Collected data

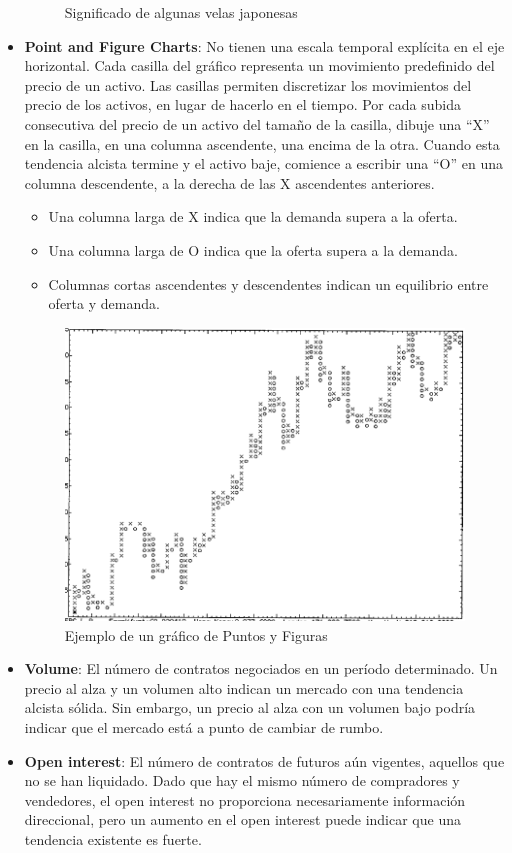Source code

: \begin{itemize}
\begin{figure}[H]
            \caption{Significado de algunas velas japonesas}
            \label{fig:meanings_candlesticks}
        \end{figure}
    \item \textbf{Point and Figure Charts}: No tienen una escala temporal explícita en el eje horizontal. Cada casilla del gráfico representa un movimiento predefinido del precio de un activo. Las casillas permiten discretizar los movimientos del precio de los activos, en lugar de hacerlo en el tiempo. Por cada subida consecutiva del precio de un activo del tamaño de la casilla, dibuje una ``X'' en la casilla, en una columna ascendente, una encima de la otra. Cuando esta tendencia alcista termine y el activo baje, comience a escribir una ``O'' en una columna descendente, a la derecha de las X ascendentes anteriores.
        \begin{itemize}
            \item Una columna larga de X indica que la demanda supera a la oferta.
            \item Una columna larga de O indica que la oferta supera a la demanda.
            \item Columnas cortas ascendentes y descendentes indican un equilibrio entre oferta y demanda.
        \end{itemize}
        \begin{figure}[H]
            \centering
            \includegraphics[width=0.65\linewidth]{Imagenes/16_Prediccion/Point Figure Chart.png}
            \caption{Ejemplo de un gráfico de Puntos y Figuras}
        \end{figure}
    \item \textbf{Volume}: El número de contratos negociados en un período determinado. Un precio al alza y un volumen alto indican un mercado con una tendencia alcista sólida. Sin embargo, un precio al alza con un volumen bajo podría indicar que el mercado está a punto de cambiar de rumbo.
    \item \textbf{Open interest}: El número de contratos de futuros aún vigentes, aquellos que no se han liquidado. Dado que hay el mismo número de compradores y vendedores, el open interest no proporciona necesariamente información direccional, pero un aumento en el open interest puede indicar que una tendencia existente es fuerte.
\end{itemize}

The task: Retrieve each line of the data in which the word "número" can be found.

Answer:
    \item \textbf{Volume}: El número de contratos negociados en un período determinado. Un precio al alza y un volumen alto indican un mercado con una tendencia alcista sólida. Sin embargo, un precio al alza con un volumen bajo podría indicar que el mercado está a punto de cambiar de rumbo.
    \item \textbf{Open interest}: El número de contratos de futuros aún vigentes, aquellos que no se han liquidado. Dado que hay el mismo número de compradores y vendedores, el open interest no proporciona necesariamente información direccional, pero un aumento en el open interest puede indicar que una tendencia existente es fuerte.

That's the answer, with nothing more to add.